Problem details: Here are the records. Print them all exactly.

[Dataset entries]
§ §
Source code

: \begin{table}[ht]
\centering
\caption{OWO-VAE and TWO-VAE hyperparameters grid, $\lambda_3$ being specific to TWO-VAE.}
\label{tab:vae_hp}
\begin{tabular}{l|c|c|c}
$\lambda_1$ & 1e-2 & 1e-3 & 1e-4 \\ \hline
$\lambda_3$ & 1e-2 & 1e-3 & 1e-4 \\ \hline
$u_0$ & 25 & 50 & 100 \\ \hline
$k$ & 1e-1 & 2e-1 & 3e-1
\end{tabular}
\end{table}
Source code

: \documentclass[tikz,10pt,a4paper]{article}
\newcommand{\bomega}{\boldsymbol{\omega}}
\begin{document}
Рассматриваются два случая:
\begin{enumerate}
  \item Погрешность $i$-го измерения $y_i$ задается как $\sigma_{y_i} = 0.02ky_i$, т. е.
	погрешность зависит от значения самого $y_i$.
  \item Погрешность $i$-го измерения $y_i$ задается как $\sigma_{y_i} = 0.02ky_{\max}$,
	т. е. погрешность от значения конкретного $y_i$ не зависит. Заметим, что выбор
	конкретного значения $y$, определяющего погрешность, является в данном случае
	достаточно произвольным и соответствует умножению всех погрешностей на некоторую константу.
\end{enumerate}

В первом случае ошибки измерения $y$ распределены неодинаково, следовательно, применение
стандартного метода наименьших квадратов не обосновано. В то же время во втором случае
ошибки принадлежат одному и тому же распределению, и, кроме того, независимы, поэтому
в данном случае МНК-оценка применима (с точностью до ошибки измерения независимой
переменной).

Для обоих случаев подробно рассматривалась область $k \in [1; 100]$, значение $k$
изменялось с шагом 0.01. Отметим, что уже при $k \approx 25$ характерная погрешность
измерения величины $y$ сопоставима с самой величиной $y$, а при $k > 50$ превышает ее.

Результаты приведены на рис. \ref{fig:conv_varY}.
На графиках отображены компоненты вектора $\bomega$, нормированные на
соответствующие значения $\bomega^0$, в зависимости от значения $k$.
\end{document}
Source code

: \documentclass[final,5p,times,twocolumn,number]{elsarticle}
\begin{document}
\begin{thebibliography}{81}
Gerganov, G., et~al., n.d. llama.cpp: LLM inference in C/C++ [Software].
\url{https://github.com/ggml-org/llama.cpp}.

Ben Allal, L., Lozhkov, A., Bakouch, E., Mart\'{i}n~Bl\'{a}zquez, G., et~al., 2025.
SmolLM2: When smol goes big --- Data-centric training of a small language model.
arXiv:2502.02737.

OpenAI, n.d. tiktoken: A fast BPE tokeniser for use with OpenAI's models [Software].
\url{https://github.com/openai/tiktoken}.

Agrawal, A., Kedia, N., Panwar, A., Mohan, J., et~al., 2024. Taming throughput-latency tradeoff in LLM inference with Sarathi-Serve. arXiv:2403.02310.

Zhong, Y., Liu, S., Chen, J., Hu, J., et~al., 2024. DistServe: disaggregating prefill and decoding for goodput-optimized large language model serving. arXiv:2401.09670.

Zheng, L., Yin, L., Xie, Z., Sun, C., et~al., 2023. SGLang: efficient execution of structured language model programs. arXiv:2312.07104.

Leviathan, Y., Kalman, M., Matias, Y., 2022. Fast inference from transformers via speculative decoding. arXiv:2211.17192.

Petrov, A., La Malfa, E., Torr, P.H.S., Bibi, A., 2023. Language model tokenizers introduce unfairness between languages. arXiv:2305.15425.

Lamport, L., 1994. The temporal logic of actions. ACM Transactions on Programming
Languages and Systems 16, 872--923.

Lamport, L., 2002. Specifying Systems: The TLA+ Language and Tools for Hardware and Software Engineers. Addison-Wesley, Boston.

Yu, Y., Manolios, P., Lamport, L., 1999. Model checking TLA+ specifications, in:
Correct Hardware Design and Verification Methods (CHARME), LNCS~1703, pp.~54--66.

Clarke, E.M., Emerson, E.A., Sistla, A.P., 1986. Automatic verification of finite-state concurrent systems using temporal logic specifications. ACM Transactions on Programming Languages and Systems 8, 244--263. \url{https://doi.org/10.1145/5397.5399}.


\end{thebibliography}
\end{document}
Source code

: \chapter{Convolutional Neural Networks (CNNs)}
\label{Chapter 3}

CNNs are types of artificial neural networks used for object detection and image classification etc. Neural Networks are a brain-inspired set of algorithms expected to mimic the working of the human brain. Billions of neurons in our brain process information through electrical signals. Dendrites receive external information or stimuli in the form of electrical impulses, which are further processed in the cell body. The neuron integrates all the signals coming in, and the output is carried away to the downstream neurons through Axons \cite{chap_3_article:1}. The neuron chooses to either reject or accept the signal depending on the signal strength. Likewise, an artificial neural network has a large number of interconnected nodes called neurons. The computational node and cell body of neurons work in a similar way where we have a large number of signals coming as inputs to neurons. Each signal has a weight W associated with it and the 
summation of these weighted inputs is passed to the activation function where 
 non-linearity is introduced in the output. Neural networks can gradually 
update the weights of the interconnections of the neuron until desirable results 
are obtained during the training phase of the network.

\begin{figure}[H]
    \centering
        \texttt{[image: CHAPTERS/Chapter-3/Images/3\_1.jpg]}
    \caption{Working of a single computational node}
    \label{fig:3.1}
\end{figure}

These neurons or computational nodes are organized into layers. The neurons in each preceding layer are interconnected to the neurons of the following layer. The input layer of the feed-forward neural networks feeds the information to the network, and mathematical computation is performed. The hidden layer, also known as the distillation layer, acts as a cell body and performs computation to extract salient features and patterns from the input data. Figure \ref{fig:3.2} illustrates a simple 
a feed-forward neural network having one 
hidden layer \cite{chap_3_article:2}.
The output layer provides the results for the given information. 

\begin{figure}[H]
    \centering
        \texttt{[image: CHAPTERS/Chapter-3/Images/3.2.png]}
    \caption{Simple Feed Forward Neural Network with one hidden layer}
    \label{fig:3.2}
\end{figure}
§ §
Result of the task:
Source code

: \begin{table}[ht]
\centering
\caption{OWO-VAE and TWO-VAE hyperparameters grid, $\lambda_3$ being specific to TWO-VAE.}
\label{tab:vae_hp}
\begin{tabular}{l|c|c|c}
$\lambda_1$ & 1e-2 & 1e-3 & 1e-4 \\ \hline
$\lambda_3$ & 1e-2 & 1e-3 & 1e-4 \\ \hline
$u_0$ & 25 & 50 & 100 \\ \hline
$k$ & 1e-1 & 2e-1 & 3e-1
\end{tabular}
\end{table}
Source code

: \documentclass[tikz,10pt,a4paper]{article}
\newcommand{\bomega}{\boldsymbol{\omega}}
\begin{document}
Рассматриваются два случая:
\begin{enumerate}
  \item Погрешность $i$-го измерения $y_i$ задается как $\sigma_{y_i} = 0.02ky_i$, т. е.
	погрешность зависит от значения самого $y_i$.
  \item Погрешность $i$-го измерения $y_i$ задается как $\sigma_{y_i} = 0.02ky_{\max}$,
	т. е. погрешность от значения конкретного $y_i$ не зависит. Заметим, что выбор
	конкретного значения $y$, определяющего погрешность, является в данном случае
	достаточно произвольным и соответствует умножению всех погрешностей на некоторую константу.
\end{enumerate}

В первом случае ошибки измерения $y$ распределены неодинаково, следовательно, применение
стандартного метода наименьших квадратов не обосновано. В то же время во втором случае
ошибки принадлежат одному и тому же распределению, и, кроме того, независимы, поэтому
в данном случае МНК-оценка применима (с точностью до ошибки измерения независимой
переменной).

Для обоих случаев подробно рассматривалась область $k \in [1; 100]$, значение $k$
изменялось с шагом 0.01. Отметим, что уже при $k \approx 25$ характерная погрешность
измерения величины $y$ сопоставима с самой величиной $y$, а при $k > 50$ превышает ее.

Результаты приведены на рис. \ref{fig:conv_varY}.
На графиках отображены компоненты вектора $\bomega$, нормированные на
соответствующие значения $\bomega^0$, в зависимости от значения $k$.
\end{document}
Source code

: \documentclass[final,5p,times,twocolumn,number]{elsarticle}
\begin{document}
\begin{thebibliography}{81}
Gerganov, G., et~al., n.d. llama.cpp: LLM inference in C/C++ [Software].
\url{https://github.com/ggml-org/llama.cpp}.

Ben Allal, L., Lozhkov, A., Bakouch, E., Mart\'{i}n~Bl\'{a}zquez, G., et~al., 2025.
SmolLM2: When smol goes big --- Data-centric training of a small language model.
arXiv:2502.02737.

OpenAI, n.d. tiktoken: A fast BPE tokeniser for use with OpenAI's models [Software].
\url{https://github.com/openai/tiktoken}.

Agrawal, A., Kedia, N., Panwar, A., Mohan, J., et~al., 2024. Taming throughput-latency tradeoff in LLM inference with Sarathi-Serve. arXiv:2403.02310.

Zhong, Y., Liu, S., Chen, J., Hu, J., et~al., 2024. DistServe: disaggregating prefill and decoding for goodput-optimized large language model serving. arXiv:2401.09670.

Zheng, L., Yin, L., Xie, Z., Sun, C., et~al., 2023. SGLang: efficient execution of structured language model programs. arXiv:2312.07104.

Leviathan, Y., Kalman, M., Matias, Y., 2022. Fast inference from transformers via speculative decoding. arXiv:2211.17192.

Petrov, A., La Malfa, E., Torr, P.H.S., Bibi, A., 2023. Language model tokenizers introduce unfairness between languages. arXiv:2305.15425.

Lamport, L., 1994. The temporal logic of actions. ACM Transactions on Programming
Languages and Systems 16, 872--923.

Lamport, L., 2002. Specifying Systems: The TLA+ Language and Tools for Hardware and Software Engineers. Addison-Wesley, Boston.

Yu, Y., Manolios, P., Lamport, L., 1999. Model checking TLA+ specifications, in:
Correct Hardware Design and Verification Methods (CHARME), LNCS~1703, pp.~54--66.

Clarke, E.M., Emerson, E.A., Sistla, A.P., 1986. Automatic verification of finite-state concurrent systems using temporal logic specifications. ACM Transactions on Programming Languages and Systems 8, 244--263. \url{https://doi.org/10.1145/5397.5399}.


\end{thebibliography}
\end{document}
Source code

: \chapter{Convolutional Neural Networks (CNNs)}
\label{Chapter 3}

CNNs are types of artificial neural networks used for object detection and image classification etc. Neural Networks are a brain-inspired set of algorithms expected to mimic the working of the human brain. Billions of neurons in our brain process information through electrical signals. Dendrites receive external information or stimuli in the form of electrical impulses, which are further processed in the cell body. The neuron integrates all the signals coming in, and the output is carried away to the downstream neurons through Axons \cite{chap_3_article:1}. The neuron chooses to either reject or accept the signal depending on the signal strength. Likewise, an artificial neural network has a large number of interconnected nodes called neurons. The computational node and cell body of neurons work in a similar way where we have a large number of signals coming as inputs to neurons. Each signal has a weight W associated with it and the 
summation of these weighted inputs is passed to the activation function where 
 non-linearity is introduced in the output. Neural networks can gradually 
update the weights of the interconnections of the neuron until desirable results 
are obtained during the training phase of the network.

\begin{figure}[H]
    \centering
        \texttt{[image: CHAPTERS/Chapter-3/Images/3\_1.jpg]}
    \caption{Working of a single computational node}
    \label{fig:3.1}
\end{figure}

These neurons or computational nodes are organized into layers. The neurons in each preceding layer are interconnected to the neurons of the following layer. The input layer of the feed-forward neural networks feeds the information to the network, and mathematical computation is performed. The hidden layer, also known as the distillation layer, acts as a cell body and performs computation to extract salient features and patterns from the input data. Figure \ref{fig:3.2} illustrates a simple 
a feed-forward neural network having one 
hidden layer \cite{chap_3_article:2}.
The output layer provides the results for the given information. 

\begin{figure}[H]
    \centering
        \texttt{[image: CHAPTERS/Chapter-3/Images/3.2.png]}
    \caption{Simple Feed Forward Neural Network with one hidden layer}
    \label{fig:3.2}
\end{figure}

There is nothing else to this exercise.